[Given data — start]
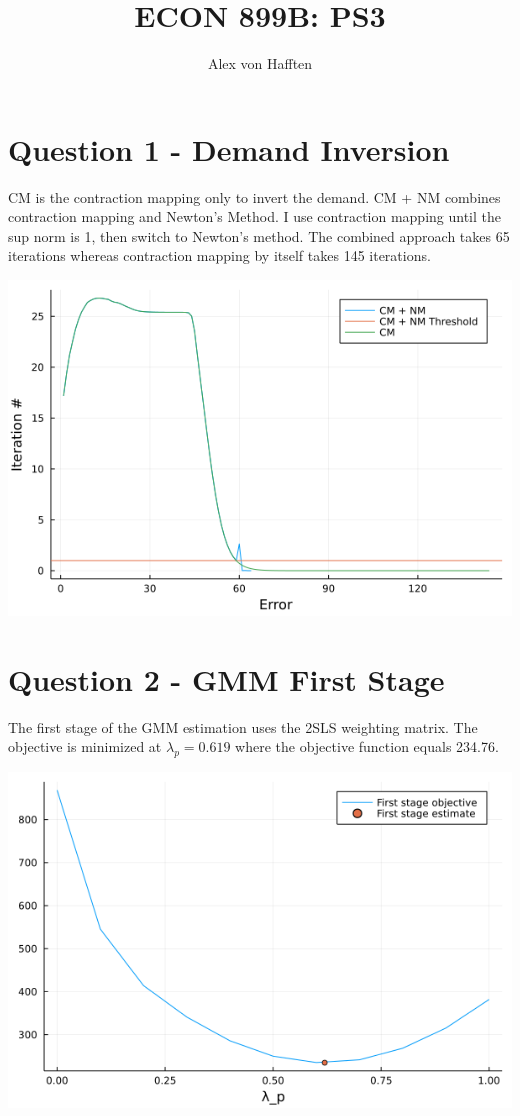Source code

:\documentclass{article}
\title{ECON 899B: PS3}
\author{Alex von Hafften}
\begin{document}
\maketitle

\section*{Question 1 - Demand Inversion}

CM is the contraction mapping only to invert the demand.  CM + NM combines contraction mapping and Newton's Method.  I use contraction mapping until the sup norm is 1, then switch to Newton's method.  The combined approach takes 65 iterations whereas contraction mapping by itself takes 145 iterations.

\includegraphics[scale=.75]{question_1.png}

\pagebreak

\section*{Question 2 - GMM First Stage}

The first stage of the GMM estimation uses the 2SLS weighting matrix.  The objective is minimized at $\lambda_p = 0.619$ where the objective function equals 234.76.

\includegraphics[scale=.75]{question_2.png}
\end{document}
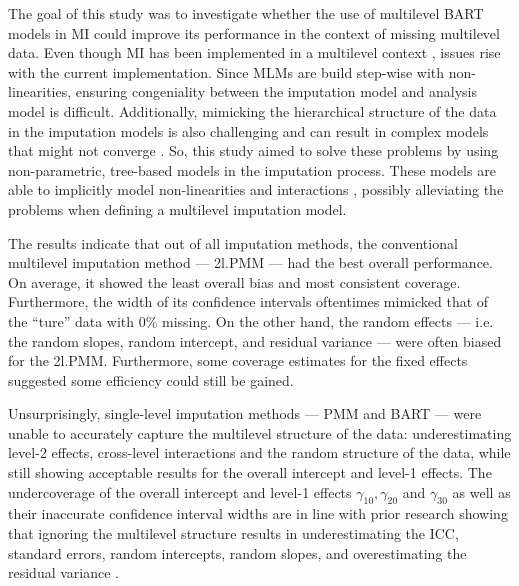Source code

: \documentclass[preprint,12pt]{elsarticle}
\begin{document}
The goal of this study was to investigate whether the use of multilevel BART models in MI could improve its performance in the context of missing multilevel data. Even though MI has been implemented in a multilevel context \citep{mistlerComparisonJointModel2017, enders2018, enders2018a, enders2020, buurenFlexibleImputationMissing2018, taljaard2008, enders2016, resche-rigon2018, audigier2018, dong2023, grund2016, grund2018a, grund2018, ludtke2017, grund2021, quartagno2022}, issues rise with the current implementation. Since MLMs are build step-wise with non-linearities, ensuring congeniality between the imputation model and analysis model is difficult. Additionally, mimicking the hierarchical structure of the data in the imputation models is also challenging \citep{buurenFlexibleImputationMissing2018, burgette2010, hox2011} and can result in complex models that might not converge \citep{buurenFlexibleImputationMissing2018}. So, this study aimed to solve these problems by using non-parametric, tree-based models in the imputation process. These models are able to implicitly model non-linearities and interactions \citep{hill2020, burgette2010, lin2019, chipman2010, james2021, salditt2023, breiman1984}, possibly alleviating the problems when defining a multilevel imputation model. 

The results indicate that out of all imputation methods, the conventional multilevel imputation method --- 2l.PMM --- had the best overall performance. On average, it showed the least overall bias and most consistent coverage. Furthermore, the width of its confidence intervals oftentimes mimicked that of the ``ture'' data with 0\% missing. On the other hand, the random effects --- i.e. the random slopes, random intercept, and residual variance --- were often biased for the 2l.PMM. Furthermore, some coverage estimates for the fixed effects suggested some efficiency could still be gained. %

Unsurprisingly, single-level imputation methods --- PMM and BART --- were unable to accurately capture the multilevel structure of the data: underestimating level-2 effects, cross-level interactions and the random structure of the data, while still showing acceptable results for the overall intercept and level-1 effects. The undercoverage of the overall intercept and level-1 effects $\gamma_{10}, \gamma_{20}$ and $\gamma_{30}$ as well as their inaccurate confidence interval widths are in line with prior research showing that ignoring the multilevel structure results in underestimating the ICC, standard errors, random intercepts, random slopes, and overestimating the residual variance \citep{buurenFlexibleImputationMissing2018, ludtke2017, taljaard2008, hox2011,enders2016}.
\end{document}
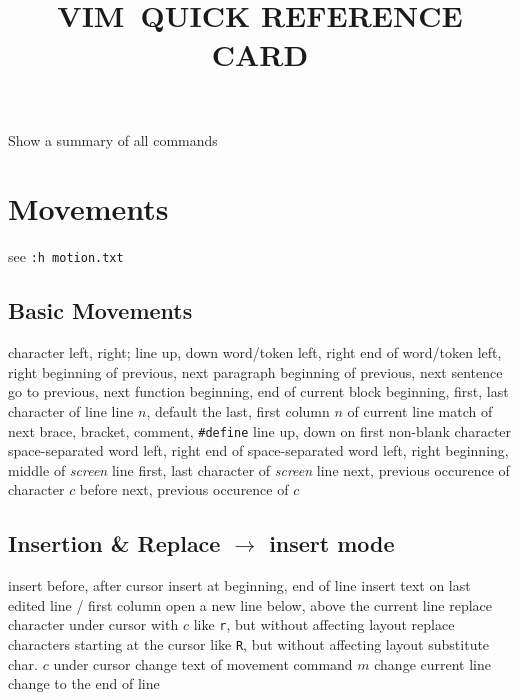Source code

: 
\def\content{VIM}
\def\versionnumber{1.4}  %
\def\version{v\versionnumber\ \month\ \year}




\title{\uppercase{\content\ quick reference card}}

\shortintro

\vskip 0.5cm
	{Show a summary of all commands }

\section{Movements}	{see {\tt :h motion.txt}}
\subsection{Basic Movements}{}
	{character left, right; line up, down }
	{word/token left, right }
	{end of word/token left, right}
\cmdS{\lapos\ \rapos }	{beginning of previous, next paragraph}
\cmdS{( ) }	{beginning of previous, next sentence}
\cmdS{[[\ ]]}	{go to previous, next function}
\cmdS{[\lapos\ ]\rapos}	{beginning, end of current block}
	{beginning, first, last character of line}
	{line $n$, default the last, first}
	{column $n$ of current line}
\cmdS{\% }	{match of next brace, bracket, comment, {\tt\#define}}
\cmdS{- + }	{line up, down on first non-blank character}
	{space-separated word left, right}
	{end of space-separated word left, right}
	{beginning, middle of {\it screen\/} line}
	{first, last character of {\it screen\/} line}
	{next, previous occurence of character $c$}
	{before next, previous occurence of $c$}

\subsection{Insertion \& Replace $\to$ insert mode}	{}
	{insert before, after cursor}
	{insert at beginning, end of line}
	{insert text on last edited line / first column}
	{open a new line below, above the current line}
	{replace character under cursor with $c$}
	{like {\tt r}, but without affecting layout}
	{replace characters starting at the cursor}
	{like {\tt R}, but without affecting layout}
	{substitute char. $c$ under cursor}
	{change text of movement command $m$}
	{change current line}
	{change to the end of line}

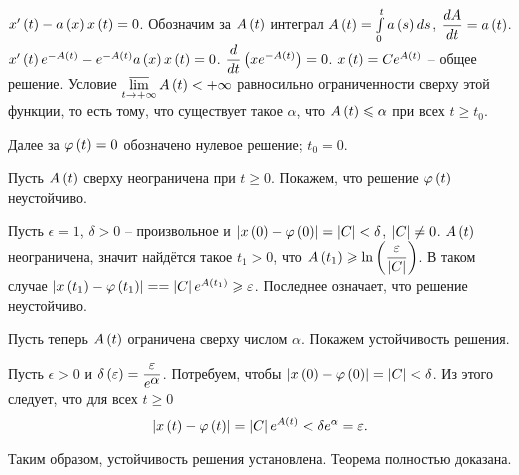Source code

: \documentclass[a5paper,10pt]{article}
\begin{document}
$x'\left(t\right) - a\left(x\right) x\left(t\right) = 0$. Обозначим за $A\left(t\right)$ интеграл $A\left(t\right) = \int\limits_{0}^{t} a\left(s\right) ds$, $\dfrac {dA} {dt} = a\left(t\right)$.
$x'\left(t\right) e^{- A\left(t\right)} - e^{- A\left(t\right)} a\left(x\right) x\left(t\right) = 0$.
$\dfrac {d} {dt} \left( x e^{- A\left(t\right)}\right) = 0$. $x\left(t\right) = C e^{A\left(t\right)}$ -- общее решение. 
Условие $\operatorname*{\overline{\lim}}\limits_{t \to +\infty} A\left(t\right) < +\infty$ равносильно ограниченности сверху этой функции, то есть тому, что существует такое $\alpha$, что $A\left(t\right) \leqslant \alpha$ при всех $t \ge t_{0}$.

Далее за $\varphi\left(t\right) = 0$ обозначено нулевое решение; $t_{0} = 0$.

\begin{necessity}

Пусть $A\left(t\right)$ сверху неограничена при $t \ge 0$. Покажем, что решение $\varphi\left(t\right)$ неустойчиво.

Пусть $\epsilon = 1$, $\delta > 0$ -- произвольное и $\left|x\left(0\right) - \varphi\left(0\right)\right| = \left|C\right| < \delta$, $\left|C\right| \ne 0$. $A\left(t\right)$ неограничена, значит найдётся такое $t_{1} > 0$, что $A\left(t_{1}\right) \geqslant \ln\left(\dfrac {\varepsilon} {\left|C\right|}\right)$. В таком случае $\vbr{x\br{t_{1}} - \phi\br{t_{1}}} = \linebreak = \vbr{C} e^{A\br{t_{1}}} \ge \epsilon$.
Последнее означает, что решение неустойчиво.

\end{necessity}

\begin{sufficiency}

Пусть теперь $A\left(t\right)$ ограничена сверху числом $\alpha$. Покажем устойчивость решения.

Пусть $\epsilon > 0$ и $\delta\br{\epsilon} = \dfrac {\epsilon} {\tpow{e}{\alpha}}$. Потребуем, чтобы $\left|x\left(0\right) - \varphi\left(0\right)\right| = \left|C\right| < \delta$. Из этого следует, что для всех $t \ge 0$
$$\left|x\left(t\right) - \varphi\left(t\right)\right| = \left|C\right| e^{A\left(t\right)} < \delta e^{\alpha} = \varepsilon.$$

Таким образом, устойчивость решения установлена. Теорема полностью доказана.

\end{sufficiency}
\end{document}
[Given data — finish]
Exercise prompt:
Output each line of the records exactly. Any picture is skipped.

Task result:
Source code

:\documentclass{article}
\title{ECON 899B: PS3}
\author{Alex von Hafften}
\begin{document}
\maketitle

\section*{Question 1 - Demand Inversion}

CM is the contraction mapping only to invert the demand.  CM + NM combines contraction mapping and Newton's Method.  I use contraction mapping until the sup norm is 1, then switch to Newton's method.  The combined approach takes 65 iterations whereas contraction mapping by itself takes 145 iterations.

\includegraphics[scale=.75]{question_1.png}

\pagebreak

\section*{Question 2 - GMM First Stage}

The first stage of the GMM estimation uses the 2SLS weighting matrix.  The objective is minimized at $\lambda_p = 0.619$ where the objective function equals 234.76.

\includegraphics[scale=.75]{question_2.png}
\end{document}
Source code

: \documentclass[preprint,12pt]{elsarticle}
\begin{document}
The goal of this study was to investigate whether the use of multilevel BART models in MI could improve its performance in the context of missing multilevel data. Even though MI has been implemented in a multilevel context \citep{mistlerComparisonJointModel2017, enders2018, enders2018a, enders2020, buurenFlexibleImputationMissing2018, taljaard2008, enders2016, resche-rigon2018, audigier2018, dong2023, grund2016, grund2018a, grund2018, ludtke2017, grund2021, quartagno2022}, issues rise with the current implementation. Since MLMs are build step-wise with non-linearities, ensuring congeniality between the imputation model and analysis model is difficult. Additionally, mimicking the hierarchical structure of the data in the imputation models is also challenging \citep{buurenFlexibleImputationMissing2018, burgette2010, hox2011} and can result in complex models that might not converge \citep{buurenFlexibleImputationMissing2018}. So, this study aimed to solve these problems by using non-parametric, tree-based models in the imputation process. These models are able to implicitly model non-linearities and interactions \citep{hill2020, burgette2010, lin2019, chipman2010, james2021, salditt2023, breiman1984}, possibly alleviating the problems when defining a multilevel imputation model. 

The results indicate that out of all imputation methods, the conventional multilevel imputation method --- 2l.PMM --- had the best overall performance. On average, it showed the least overall bias and most consistent coverage. Furthermore, the width of its confidence intervals oftentimes mimicked that of the ``ture'' data with 0\% missing. On the other hand, the random effects --- i.e. the random slopes, random intercept, and residual variance --- were often biased for the 2l.PMM. Furthermore, some coverage estimates for the fixed effects suggested some efficiency could still be gained. %

Unsurprisingly, single-level imputation methods --- PMM and BART --- were unable to accurately capture the multilevel structure of the data: underestimating level-2 effects, cross-level interactions and the random structure of the data, while still showing acceptable results for the overall intercept and level-1 effects. The undercoverage of the overall intercept and level-1 effects $\gamma_{10}, \gamma_{20}$ and $\gamma_{30}$ as well as their inaccurate confidence interval widths are in line with prior research showing that ignoring the multilevel structure results in underestimating the ICC, standard errors, random intercepts, random slopes, and overestimating the residual variance \citep{buurenFlexibleImputationMissing2018, ludtke2017, taljaard2008, hox2011,enders2016}.
\end{document}
Source code

: 
\def\content{VIM}
\def\versionnumber{1.4}  %
\def\version{v\versionnumber\ \month\ \year}




\title{\uppercase{\content\ quick reference card}}

\shortintro

\vskip 0.5cm
	{Show a summary of all commands }

\section{Movements}	{see {\tt :h motion.txt}}
\subsection{Basic Movements}{}
	{character left, right; line up, down }
	{word/token left, right }
	{end of word/token left, right}
\cmdS{\lapos\ \rapos }	{beginning of previous, next paragraph}
\cmdS{( ) }	{beginning of previous, next sentence}
\cmdS{[[\ ]]}	{go to previous, next function}
\cmdS{[\lapos\ ]\rapos}	{beginning, end of current block}
	{beginning, first, last character of line}
	{line $n$, default the last, first}
	{column $n$ of current line}
\cmdS{\% }	{match of next brace, bracket, comment, {\tt\#define}}
\cmdS{- + }	{line up, down on first non-blank character}
	{space-separated word left, right}
	{end of space-separated word left, right}
	{beginning, middle of {\it screen\/} line}
	{first, last character of {\it screen\/} line}
	{next, previous occurence of character $c$}
	{before next, previous occurence of $c$}

\subsection{Insertion \& Replace $\to$ insert mode}	{}
	{insert before, after cursor}
	{insert at beginning, end of line}
	{insert text on last edited line / first column}
	{open a new line below, above the current line}
	{replace character under cursor with $c$}
	{like {\tt r}, but without affecting layout}
	{replace characters starting at the cursor}
	{like {\tt R}, but without affecting layout}
	{substitute char. $c$ under cursor}
	{change text of movement command $m$}
	{change current line}
	{change to the end of line}

Source code

: \documentclass[a5paper,10pt]{article}
\begin{document}
$x'\left(t\right) - a\left(x\right) x\left(t\right) = 0$. Обозначим за $A\left(t\right)$ интеграл $A\left(t\right) = \int\limits_{0}^{t} a\left(s\right) ds$, $\dfrac {dA} {dt} = a\left(t\right)$.
$x'\left(t\right) e^{- A\left(t\right)} - e^{- A\left(t\right)} a\left(x\right) x\left(t\right) = 0$.
$\dfrac {d} {dt} \left( x e^{- A\left(t\right)}\right) = 0$. $x\left(t\right) = C e^{A\left(t\right)}$ -- общее решение. 
Условие $\operatorname*{\overline{\lim}}\limits_{t \to +\infty} A\left(t\right) < +\infty$ равносильно ограниченности сверху этой функции, то есть тому, что существует такое $\alpha$, что $A\left(t\right) \leqslant \alpha$ при всех $t \ge t_{0}$.

Далее за $\varphi\left(t\right) = 0$ обозначено нулевое решение; $t_{0} = 0$.

\begin{necessity}

Пусть $A\left(t\right)$ сверху неограничена при $t \ge 0$. Покажем, что решение $\varphi\left(t\right)$ неустойчиво.

Пусть $\epsilon = 1$, $\delta > 0$ -- произвольное и $\left|x\left(0\right) - \varphi\left(0\right)\right| = \left|C\right| < \delta$, $\left|C\right| \ne 0$. $A\left(t\right)$ неограничена, значит найдётся такое $t_{1} > 0$, что $A\left(t_{1}\right) \geqslant \ln\left(\dfrac {\varepsilon} {\left|C\right|}\right)$. В таком случае $\vbr{x\br{t_{1}} - \phi\br{t_{1}}} = \linebreak = \vbr{C} e^{A\br{t_{1}}} \ge \epsilon$.
Последнее означает, что решение неустойчиво.

\end{necessity}

\begin{sufficiency}

Пусть теперь $A\left(t\right)$ ограничена сверху числом $\alpha$. Покажем устойчивость решения.

Пусть $\epsilon > 0$ и $\delta\br{\epsilon} = \dfrac {\epsilon} {\tpow{e}{\alpha}}$. Потребуем, чтобы $\left|x\left(0\right) - \varphi\left(0\right)\right| = \left|C\right| < \delta$. Из этого следует, что для всех $t \ge 0$
$$\left|x\left(t\right) - \varphi\left(t\right)\right| = \left|C\right| e^{A\left(t\right)} < \delta e^{\alpha} = \varepsilon.$$

Таким образом, устойчивость решения установлена. Теорема полностью доказана.

\end{sufficiency}
\end{document}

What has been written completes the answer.